Originally Carolyn Johns trained as a documentary photographer with Magnum Photographers in Wales and France. These were not only her mentors, they were the photographers that were responsible for bringing back picture stories of what was happening in the world. These photo stories, were often the first images to reveal the truth of events in countries that would not have had a voice, e.g The Czechoslovakian invasion in Prague by the Soviets 1968 (Josef Koudelka) and the Hungarian Uprising of 1956 (David Hurn) or the Korean War in Oct 1953 (Bert Hardy). These stories braced the covers of leading European English and American Magazines – National Geographic, Life Magazine, Paris Match, Sunday Times, London Observer, London Telegraph and Picture Post.
This was the beginning of her journey of ‘communicating and capturing energy’. The job was to create dynamic picture stories. Always, the question: What are the key images that tell the story? And so, this was the basis apon which she approached every job.

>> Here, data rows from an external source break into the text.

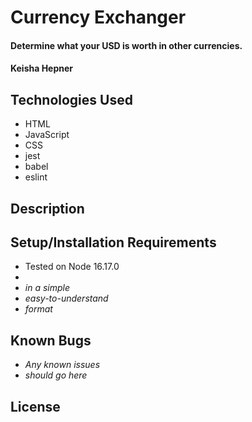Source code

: # Currency Exchanger

#### Determine what your USD is worth in other currencies.

#### Keisha Hepner

## Technologies Used

* HTML
* JavaScript
* CSS
* jest
* babel
* eslint

## Description

## Setup/Installation Requirements

* Tested on Node 16.17.0
* 
* _in a simple_
* _easy-to-understand_
* _format_

## Known Bugs

* _Any known issues_
* _should go here_

## License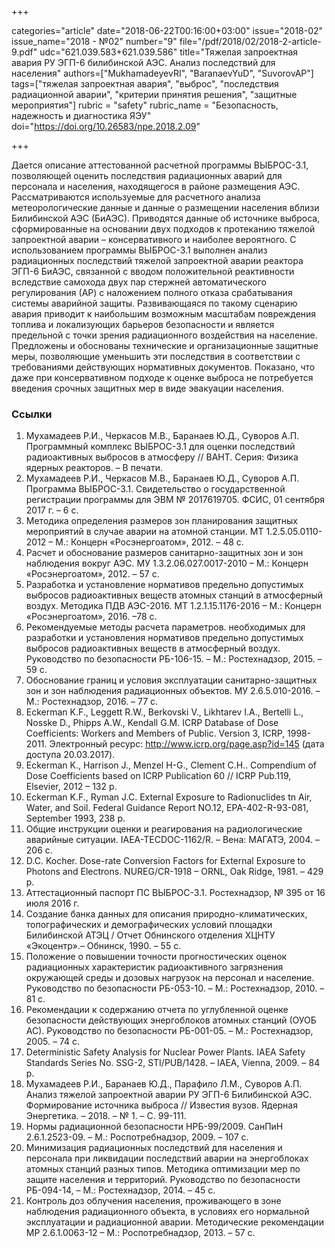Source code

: +++

categories="article"
date="2018-06-22T00:16:00+03:00"
issue="2018-02"
issue_name="2018 - №02"
number="9"
file="/pdf/2018/02/2018-2-article-9.pdf"
udc="621.039.583+621.039.586"
title="Тяжелая запроектная авария РУ ЭГП-6 билибинской АЭС. Анализ последствий для населения"
authors=["MukhamadeyevRI", "BaranaevYuD", "SuvorovAP"]
tags=["тяжелая запроектная авария", "выброс", "последствия радиационной аварии", "критерии принятия решения", "защитные мероприятия"]
rubric = "safety"
rubric_name = "Безопасность, надежность и диагностика ЯЭУ"
doi="https://doi.org/10.26583/npe.2018.2.09"

+++

Дается описание аттестованной расчетной программы ВЫБРОС-3.1, позволяющей оценить последствия радиационных аварий для персонала и населения, находящегося в районе размещения АЭС. Рассматриваются используемые для расчетного анализа метеорологические данные и данные о размещении населения вблизи Билибинской АЭС (БиАЭС). Приводятся данные об источнике выброса, сформированные на основании двух подходов к протеканию тяжелой запроектной аварии – консервативного и наиболее вероятного. С использованием программы ВЫБРОС-3.1 выполнен анализ радиационных последствий тяжелой запроектной аварии реактора ЭГП-6 БиАЭС, связанной с вводом положительной реактивности вследствие самохода двух пар стержней автоматического регулирования (АР) с наложением полного отказа срабатывания системы аварийной защиты. Развивающаяся по такому сценарию авария приводит к наибольшим возможным масштабам повреждения топлива и локализующих барьеров безопасности и является предельной с точки зрения радиационного воздействия на население. Предложены и обоснованы технические и организационные защитные меры, позволяющие уменьшить эти последствия в соответствии с требованиями действующих нормативных документов. Показано, что даже при консервативном подходе к оценке выброса не потребуется введения срочных защитных мер в виде эвакуации населения.

### Ссылки

1. Мухамадеев Р.И., Черкасов М.В., Баранаев Ю.Д., Суворов А.П. Программный комплекс ВЫБРОС-3.1 для оценки последствий радиоактивных выбросов в атмосферу // ВАНТ. Серия: Физика ядерных реакторов. – В печати.
2. Мухамадеев Р.И., Черкасов М.В., Баранаев Ю.Д., Суворов А.П. Программа ВЫБРОС-3.1. Свидетельство о государственной регистрации программы для ЭВМ № 2017619705. ФСИС, 01 сентября 2017 г. – 6 с.
3. Методика определения размеров зон планирования защитных мероприятий в случае аварии на атомной станции. МТ 1.2.5.05.0110-2012 – М.: Концерн «Росэнергоатом», 2012. – 48 с.
4. Расчет и обоснование размеров санитарно-защитных зон и зон наблюдения вокруг АЭС. МУ 1.3.2.06.027.0017-2010 – М.: Концерн «Росэнергоатом», 2012. – 57 с.
5. Разработка и установление нормативов предельно допустимых выбросов радиоактивных веществ атомных станций в атмосферный воздух. Методика ПДВ АЭС-2016. МТ 1.2.1.15.1176-2016 – М.: Концерн «Росэнергоатом», 2016. –78 с.
6. Рекомендуемые методы расчета параметров. необходимых для разработки и установления нормативов предельно допустимых выбросов радиоактивных веществ в атмосферный воздух. Руководство по безопасности РБ-106-15. – М.: Ростехнадзор, 2015. – 59 с.
7. Обоснование границ и условия эксплуатации санитарно-защитных зон и зон наблюдения радиационных объектов. МУ 2.6.5.010-2016. – М.: Ростехнадзор, 2016. – 77 с.
8. Eckerman K.F., Leggett R.W., Berkovski V., Likhtarev I.A., Bertelli L., Nosske D., Phipps A.W., Kendall G.M. ICRP Database of Dose Coefficients: Workers and Members of Public. Version 3, ICRP, 1998-2011. Электронный ресурс: http://www.icrp.org/page.asp?id=145 (дата доступа 20.03.2017).
9. Eckerman K., Harrison J., Menzel H-G., Clement C.H.. Compendium of Dose Coefficients based on ICRP Publication 60 // ICRP Pub.119, Elsevier, 2012 – 132 p.
10. Eckerman K.F., Ryman J.C. External Exposure to Radionuclides tn Air, Water, and Soil. Federal Guidance Report NO.12, EPA-402-R-93-081, September 1993, 238 p.
11. Общие инструкции оценки и реагирования на радиологические аварийные ситуации. IAEA-TECDOC-1162/R. – Вена: МАГАТЭ, 2004. – 206 с.
12. D.C. Kocher. Dose-rate Conversion Factors for External Exposure to Photons and Electrons. NUREG/CR-1918 – ORNL, Oak Ridge, 1981. – 429 p.
13. Аттестационный паспорт ПС ВЫБРОС-3.1. Ростехнадзор, № 395 от 16 июля 2016 г.
14. Создание банка данных для описания природно-климатических, топографических и демографических условий площадки Билибинской АТЭЦ / Отчет Обнинского отделения ХЦНТУ «Экоцентр».– Обнинск, 1990. – 55 с.
15. Положение о повышении точности прогностических оценок радиационных характеристик радиоактивного загрязнения окружающей среды и дозовых нагрузок на персонал и население. Руководство по безопасности РБ-053-10. – М.: Ростехнадзор, 2010. – 81 с.
16. Рекомендации к содержанию отчета по углубленной оценке безопасности действующих энергоблоков атомных станций (ОУОБ АС). Руководство по безопасности РБ-001-05. – М.: Ростехнадзор, 2005. – 74 с.
17. Deterministic Safety Analysis for Nuclear Power Plants. IAEA Safety Standards Series No. SSG-2, STI/PUB/1428. – IAEA, Vienna, 2009. – 84 p.
18. Мухамадеев Р.И., Баранаев Ю.Д., Парафило Л.М., Суворов А.П. Анализ тяжелой запроектной аварии РУ ЭГП-6 Билибинской АЭС. Формирование источника выброса // Известия вузов. Ядерная Энергетика. – 2018. – № 1. – С. 99-111.
19. Нормы радиационной безопасности НРБ-99/2009. СанПиН 2.6.1.2523-09. – М.: Роспотребнадзор, 2009. – 107 с.
20. Минимизация радиационных последствий для населения и персонала при ликвидации последствий аварии на энергоблоках атомных станций разных типов. Методика оптимизации мер по защите населения и территорий. Руководство по безопасности РБ-094-14, – М.: Ростехнадзор, 2014. – 45 с.
21. Контроль доз облучения населения, проживающего в зоне наблюдения радиационного объекта, в условиях его нормальной эксплуатации и радиационной аварии. Методические рекомендации МР 2.6.1.0063-12 – М.: Роспотребнадзор, 2013. – 57 с.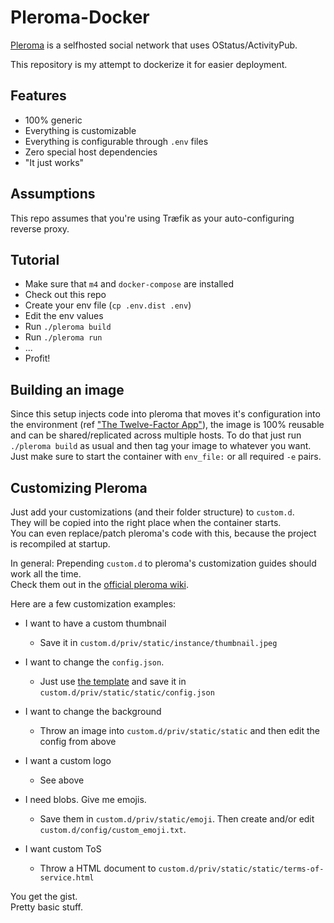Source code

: # Pleroma-Docker

[Pleroma](https://pleroma.social/) is a selfhosted social network that uses OStatus/ActivityPub.

This repository is my attempt to dockerize it for easier deployment.

## Features

- 100% generic
- Everything is customizable
- Everything is configurable through `.env` files
- Zero special host dependencies
- "It just works"

## Assumptions

This repo assumes that you're using Træfik as your auto-configuring reverse proxy.

## Tutorial

- Make sure that `m4` and `docker-compose` are installed
- Check out this repo
- Create your env file (`cp .env.dist .env`)
- Edit the env values
- Run `./pleroma build`
- Run `./pleroma run`
- ...
- Profit!

## Building an image

Since this setup injects code into pleroma that moves it's configuration into the environment (ref ["The Twelve-Factor App"](https://12factor.net/)), the image is 100% reusable and can be shared/replicated across multiple hosts. To do that just run `./pleroma build` as usual and then tag your image to whatever you want. Just make sure to start the container with `env_file:` or all required `-e` pairs.

## Customizing Pleroma

Just add your customizations (and their folder structure) to `custom.d`.<br>
They will be copied into the right place when the container starts.<br>
You can even replace/patch pleroma's code with this, because the project is recompiled at startup.

In general: Prepending `custom.d` to pleroma's customization guides should work all the time.<br>
Check them out in the [official pleroma wiki](https://git.pleroma.social/pleroma/pleroma/wikis/home).

Here are a few customization examples:

- I want to have a custom thumbnail
    - Save it in `custom.d/priv/static/instance/thumbnail.jpeg`

- I want to change the `config.json`.
    - Just use [the template](https://git.pleroma.social/pleroma/pleroma/blob/develop/priv/static/static/config.json) and save it in `custom.d/priv/static/static/config.json`

- I want to change the background
    - Throw an image into `custom.d/priv/static/static` and then edit the config from above

- I want a custom logo
    - See above

- I need blobs. Give me emojis.
    - Save them in `custom.d/priv/static/emoji`. Then create and/or edit `custom.d/config/custom_emoji.txt`.

- I want custom ToS
    - Throw a HTML document to `custom.d/priv/static/static/terms-of-service.html`

You get the gist.<br>
Pretty basic stuff.
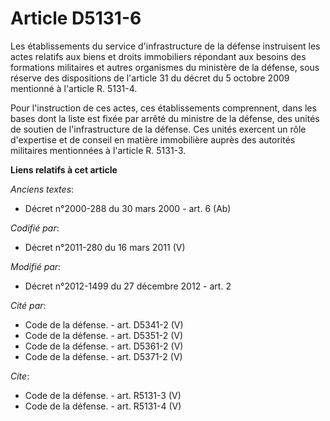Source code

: # Article D5131-6

Les établissements du service d'infrastructure de la défense instruisent les actes relatifs aux biens et droits immobiliers
répondant aux besoins des formations militaires et autres organismes du ministère de la défense, sous réserve des
dispositions de l'article 31 du décret du 5 octobre 2009 mentionné à l'article R. 5131-4. 

Pour l'instruction de ces actes, ces établissements comprennent, dans les bases dont la liste est fixée par arrêté du
ministre de la défense, des unités de soutien de l'infrastructure de la défense. Ces unités exercent un rôle d'expertise et
de conseil en matière immobilière auprès des autorités militaires mentionnées à l'article R. 5131-3.

**Liens relatifs à cet article**

_Anciens textes_:

  - Décret n°2000-288 du 30 mars 2000 - art. 6 (Ab)

_Codifié par_:

  - Décret n°2011-280 du 16 mars 2011 (V)

_Modifié par_:

  - Décret n°2012-1499 du 27 décembre 2012 - art. 2

_Cité par_:

  - Code de la défense. - art. D5341-2 (V)
  - Code de la défense. - art. D5351-2 (V)
  - Code de la défense. - art. D5361-2 (V)
  - Code de la défense. - art. D5371-2 (V)

_Cite_:

  - Code de la défense. - art. R5131-3 (V)
  - Code de la défense. - art. R5131-4 (V)
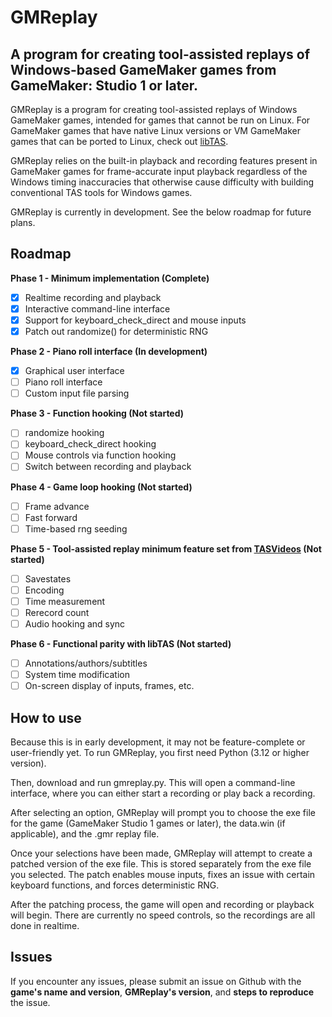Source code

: # GMReplay
## A program for creating tool-assisted replays of Windows-based GameMaker games from GameMaker: Studio 1 or later.

GMReplay is a program for creating tool-assisted replays of Windows GameMaker games, intended for games that cannot be run on Linux. For GameMaker games that have native Linux versions or VM GameMaker games that can be ported to Linux, check out [libTAS](https://github.com/clementgallet/libTAS).

GMReplay relies on the built-in playback and recording features present in GameMaker games for frame-accurate input playback regardless of the Windows timing inaccuracies that otherwise cause difficulty with building conventional TAS tools for Windows games.

GMReplay is currently in development. See the below roadmap for future plans.

## Roadmap
**Phase 1 - Minimum implementation (Complete)**
- [X] Realtime recording and playback
- [X] Interactive command-line interface
- [X] Support for keyboard_check_direct and mouse inputs
- [X] Patch out randomize() for deterministic RNG

**Phase 2 - Piano roll interface (In development)**
- [X] Graphical user interface
- [ ] Piano roll interface
- [ ] Custom input file parsing

**Phase 3 - Function hooking (Not started)**
- [ ] randomize hooking
- [ ] keyboard_check_direct hooking
- [ ] Mouse controls via function hooking
- [ ] Switch between recording and playback

**Phase 4 - Game loop hooking (Not started)**
- [ ] Frame advance
- [ ] Fast forward
- [ ] Time-based rng seeding

**Phase 5 - Tool-assisted replay minimum feature set from [TASVideos](https://tasvideos.org/Emulatorresources/Requirements) (Not started)**
- [ ] Savestates
- [ ] Encoding
- [ ] Time measurement
- [ ] Rerecord count
- [ ] Audio hooking and sync

**Phase 6 - Functional parity with libTAS (Not started)**
- [ ] Annotations/authors/subtitles
- [ ] System time modification
- [ ] On-screen display of inputs, frames, etc.

## How to use

Because this is in early development, it may not be feature-complete or user-friendly yet. To run GMReplay, you first need Python (3.12 or higher version).

Then, download and run gmreplay.py. This will open a command-line interface, where you can either start a recording or play back a recording.

After selecting an option, GMReplay will prompt you to choose the exe file for the game (GameMaker Studio 1 games or later), the data.win (if applicable), and the .gmr replay file.

Once your selections have been made, GMReplay will attempt to create a patched version of the exe file. This is stored separately from the exe file you selected. The patch enables mouse inputs, fixes an issue with certain keyboard functions, and forces deterministic RNG.

After the patching process, the game will open and recording or playback will begin. There are currently no speed controls, so the recordings are all done in realtime.

## Issues

If you encounter any issues, please submit an issue on Github with the **game's name and version**, **GMReplay's version**, and **steps to reproduce** the issue.
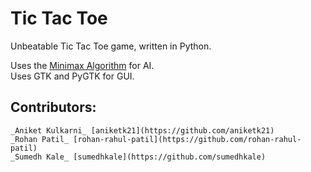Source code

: # Tic Tac Toe
Unbeatable Tic Tac Toe game, written in Python.  

Uses the [Minimax Algorithm]() for AI.  
Uses GTK and PyGTK for GUI.

## Contributors:  

    _Aniket Kulkarni_ [aniketk21](https://github.com/aniketk21)
    _Rohan Patil_ [rohan-rahul-patil](https://github.com/rohan-rahul-patil)
    _Sumedh Kale_ [sumedhkale](https://github.com/sumedhkale)
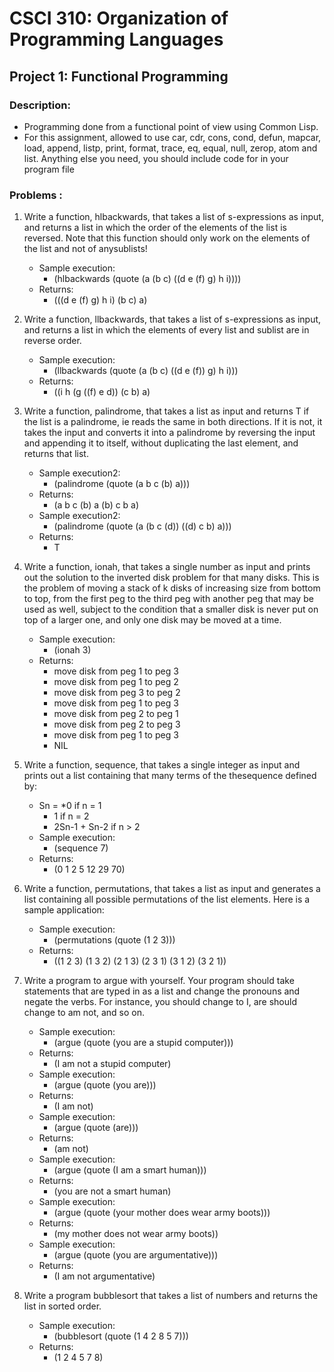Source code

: # CSCI 310: Organization of Programming Languages
## Project 1: Functional Programming
### Description:
* Programming done from a functional point of view using Common Lisp.
* For this assignment, allowed to use car, cdr, cons, cond, defun, mapcar, load, append, listp, print, format, trace, eq, equal, null, zerop, atom and list.  Anything else you need, you should include code for in your program file 
### Problems : 

1) Write a function, hlbackwards, that takes a list of s-expressions as input, and returns a list in which the order of the elements of the list is reversed.  Note that this function should only work on the elements of the list and not of anysublists!  
    * Sample execution:
        * (hlbackwards (quote (a (b c) ((d e (f) g) h i))))
    * Returns: 
        * (((d e (f) g) h i) (b c) a)
2) Write a function, llbackwards, that takes a list of s-expressions as input, and returns a list in which the elements of every list and sublist are in reverse order.
    * Sample execution:
        * (llbackwards (quote (a (b c) ((d e (f)) g) h i)))
    * Returns: 
        * ((i h (g ((f) e d)) (c b) a)
3) Write a function, palindrome, that takes a list as input and returns T if the list is a palindrome, ie reads the same in both directions.  If it is not, it takes the input and converts it into a palindrome by reversing the input and appending it to itself, without duplicating the last element, and returns that list.
    * Sample execution2:
        * (palindrome (quote (a b c (b) a)))
    * Returns: 
        * (a b c (b) a (b) c b a)
    * Sample execution2:
        * (palindrome (quote (a (b c (d)) ((d) c b) a)))
    * Returns: 
        * T
4) Write a function, ionah, that takes a single number as input and prints out the solution to the inverted disk  problem for that many disks.  This is the problem of moving a stack of k disks of increasing size from bottom to top, from the first peg to the third peg with another peg that may be used as well, subject to the condition that a smaller disk is never put on top of a larger one, and only one disk may be moved at a time.  
    * Sample execution:
        * (ionah 3)
    * Returns: 
        * move disk from peg 1 to peg 3
        * move disk from peg 1 to peg 2
        * move disk from peg 3 to peg 2
        * move disk from peg 1 to peg 3
        * move disk from peg 2 to peg 1
        * move disk from peg 2 to peg 3
        * move disk from peg 1 to peg 3
        * NIL

5) Write a function, sequence, that takes a single integer as input and prints out a list containing that many terms of the thesequence defined by:
    * Sn = 
    *0 if n = 1
        - 1 if n = 2
        - 2Sn-1 + Sn-2 if n > 2
    * Sample execution:
        * (sequence 7)
    * Returns: 
        * (0 1 2 5 12 29 70)
6) Write a function, permutations, that takes a list as input and generates a list containing all possible permutations of the list elements.  Here is a sample application:
    * Sample execution:
        * (permutations (quote (1 2 3)))
    * Returns: 
        * ((1 2 3) (1 3 2) (2 1 3) (2 3 1) (3 1 2) (3 2 1))
7) Write a program to argue with yourself.  Your program should take statements that are typed in as a list and change the pronouns and negate the verbs.  For instance, you should change to I, are should change to am not, and so on. 
    * Sample execution:
        * (argue (quote (you are a stupid computer)))
    * Returns: 
        * (I am not a stupid computer)
    * Sample execution:
        * (argue (quote (you are)))
    * Returns:
        * (I am not)
    * Sample execution:
        * (argue (quote (are)))
    * Returns:
        * (am not)
    * Sample execution:
        * (argue (quote (I am a smart human)))
    * Returns:
        * (you are not a smart human)
    * Sample execution:
        * (argue (quote (your mother does wear army boots)))
    * Returns:
        * (my mother does not wear army boots))
    * Sample execution:
        * (argue (quote (you are argumentative)))
    * Returns: 
        * (I am not argumentative)
8) Write a program bubblesort that takes a list of numbers and returns the list in sorted order.
    * Sample execution:
        * (bubblesort (quote (1 4 2 8 5 7)))
    * Returns: 
        * (1 2 4 5 7 8)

Becoming one of Australia’s most experienced film stills, portrait and documentary photographers, Carolyn produced picture stories and portraits within the magazine, publishing, corporate, advertising and film industries beginning at the London Film Festival in 1978.
Arriving back in Australia in 1981, George Millers’ Mad Max 2 with Mel Gibson was her first feature film.
More than forty feature films and telemovies later, she was commissioned by studios in AUST, US, UK & CANADA (WARNER BROS, MGM, UNIVERSAL, H.B.O. SHOWTIME, ABC AMERICA, ICON UK & AUST, WORKING TITLE, MIRAMAX) - films such as 'Babe', 'Babe - Pig in the City', 'The Quiet American', ‘Ned Kelly', 'The Tender Hook', Getting’Square, 'Don’t be Afraid Of The Dark' with Guillermo Del Toro 2009
In 1981 Carolyn was included as one of 100 photographers chosen around the world to be represented in the classic book 'A Day In the Life Of Australia'.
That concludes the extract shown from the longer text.